Comment Whatever happened to Foxit for Linux? (Score 1) 256

That reminded me to go have a look at Foxit, which is a great little PDF reader and more for Windows. They used to have a version for Linux (unless I'm remembering wrong?) but just went to their website and saw no trace of it.

Did they give up trying to sell to us freetards that don't want to pay for software? If so, too bad, it's a pretty good little PDF renderer. I'm using Okular, and like it too. Evince I'm not a big fan of.

Comment Lynx still works (Score 1) 92

Cool demonstration. The last time I had a similar experience (except for the low bandwidth and latency) was about ... yesterday, when I used Lynx. It's still a great browser in my opinion. I prefer text, and it's fast on sites like nytimes.com or linuxtoday.com which both spend so much time loading crap and analytics when using a regular browser that they're almost unusable in my low bandwidth environment.

I still like Lynx and don't care that I don't receive all the pics and javascript shininess and flash advertisement and crap. I just want to read the damn articles. Even Slashdot on Lynx is decent.

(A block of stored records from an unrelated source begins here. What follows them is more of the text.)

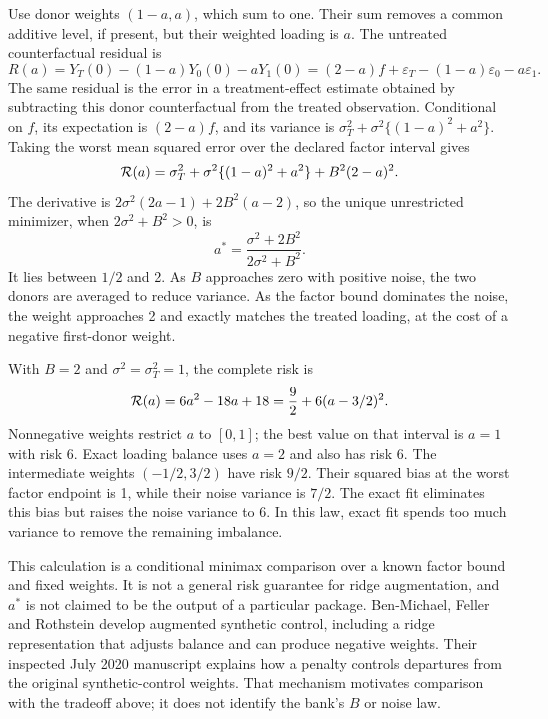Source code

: Use donor weights $(1-a,a)$, which sum to one. Their sum removes a common
additive level, if present, but their weighted loading is $a$. The untreated
counterfactual residual is
\begin{equation}
 R(a)=Y_T(0)-(1-a)Y_0(0)-aY_1(0)
      =(2-a)f+\varepsilon_T-(1-a)\varepsilon_0-a\varepsilon_1.
 \label{exec17:s6-donor-residual}
\end{equation}
The same residual is the error in a treatment-effect estimate obtained by
subtracting this donor counterfactual from the treated observation. Conditional
on $f$, its expectation is $(2-a)f$, and its variance is
$\sigma_T^2+\sigma^2\{(1-a)^2+a^2\}$. Taking the worst mean squared
error over the declared factor interval gives
\begin{equation}
 {\cal R}(a)=\sigma_T^2+\sigma^2\{(1-a)^2+a^2\}
                         +B^2(2-a)^2.
 \label{exec17:s6-donor-risk}
\end{equation}
The derivative is
$2\sigma^2(2a-1)+2B^2(a-2)$, so the unique unrestricted minimizer,
when $2\sigma^2+B^2>0$, is
\begin{equation}
 a^*=\frac{\sigma^2+2B^2}{2\sigma^2+B^2}.
 \label{exec17:s6-donor-optimum}
\end{equation}
It lies between $1/2$ and 2. As $B$ approaches zero with positive
noise, the two donors are averaged to reduce variance. As the factor bound
dominates the noise, the weight approaches 2 and exactly matches the
treated loading, at the cost of a negative first-donor weight.

With $B=2$ and $\sigma^2=\sigma_T^2=1$, the complete risk is
\begin{equation}
 {\cal R}(a)=6a^2-18a+18
            =\frac92+6(a-3/2)^2.
 \label{exec17:s6-donor-square}
\end{equation}
Nonnegative weights restrict $a$ to $[0,1]$; the best value on that
interval is $a=1$ with risk 6. Exact loading balance uses $a=2$
and also has risk 6. The intermediate weights $(-1/2,3/2)$ have
risk $9/2$. Their squared bias at the worst factor endpoint is 1,
while their noise variance is $7/2$. The exact fit eliminates this bias
but raises the noise variance to 6. In this law, exact fit spends too much
variance to remove the remaining imbalance.

This calculation is a conditional minimax comparison over a known factor
bound and fixed weights. It is not a general risk guarantee for ridge
augmentation, and $a^*$ is not claimed to be the output of a particular
package. Ben-Michael, Feller and Rothstein develop augmented synthetic control,
including a ridge representation that adjusts balance and can produce
negative weights. Their inspected July 2020 manuscript explains how a penalty
controls departures from the original synthetic-control weights. That
mechanism motivates comparison with the tradeoff above; it does not identify
the bank's $B$ or noise law.~\citep{benmichael2021}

Comment Re:What happens to non-essential staff? (Score 5, Informative) 1532

You guys both have it slightly wrong.

The last time this happened, everyone was split into two groups: "essential staff" was required to come to work, but for no pay because even in absence of a budget it was dangerous for them to not perform their duties (the guys who fix broken traffic lights, for example, and others). The other grou was "non essential" and sent home with no pay.

After the budget was resolved, everyone came back to work and was paid for those days. But the essential staff complained that although everyone got paid, the "non-essential staff" basically got a free vacation and were paid for it, while the 'essential staff' had to work for their money.

The economists agreed it was basically unfair. So while at some point the political folks can make a decision about whether to pay back-pay or not, there's no guarantee. In fact the fair thing to do is not pay back salary for the non-essential staff, since they did not perform their duties.

Point is: they have to decide what to do, and there's no guarantee anyone will be paid for their time, which sucks.

Comment Bring in the Dictators! (Score 1) 1532

Well, it's a democracy, and the people voted. That's good. But they voted in a bunch of Tea Party imbeciles. That's bad. Congress debated competing budget proposals. That's good. They were all politically-driven, ideological dreck more intent on sinking Obamacare than on reaching a deal. That's bad. The government is closed! That's bad. But security ops are still funded. That's also bad. But it's still a democracy! That's, uh, aaaa, hang on a sec, that's go- I mean b- that's, well, hell, I don't know if that's good or bad. Can we hand it over to a strongman tyrant now, so we can do away with the endless debate over nothing and actually get something done. Maybe this book would be of some use to the new guy?

Comment Indestructable and Cheap (Score 1) 682

I sympathize with the submitter: dude, your situation sucks. I know of a similar case. Why do so many women decide to have a kid before deciding they're lesbian? That sucks.

On to the phone: I've got young kids, and I'd personally choose the cheapest price (read: easy to replace) and strongest build quality possible. I'm thinking of something like a $20 Samsung clamshell. Put speed dial on the keys, so your kid long-presses "5" to reach you and "6" to reach grandma and "7" to reach social services (kidding, that last one, ha ha). 4 year olds are perfectly capable of understanding this.

On the other hand, that phone is going to get sand in it from the sand box, fall out of a pocket from the swings, and get peanut butter and jelly on the screen. It's going to fall into the bath tub and/or toilet approximately once a week, etc. My kids are 5 and 3 and you'd be amazed the things they do to electronics.

I'd not get the kid a smart phone, even if it has fun games. You want games, get him/her something else like a fun kid's tablet or an Xbox or something. Keep the phone a phone, so he/she can talk to you every day.

Bonus points: don't give the ex-wife the number. "I'm not a misogynist. I don't hate all women: I only hate YOU!"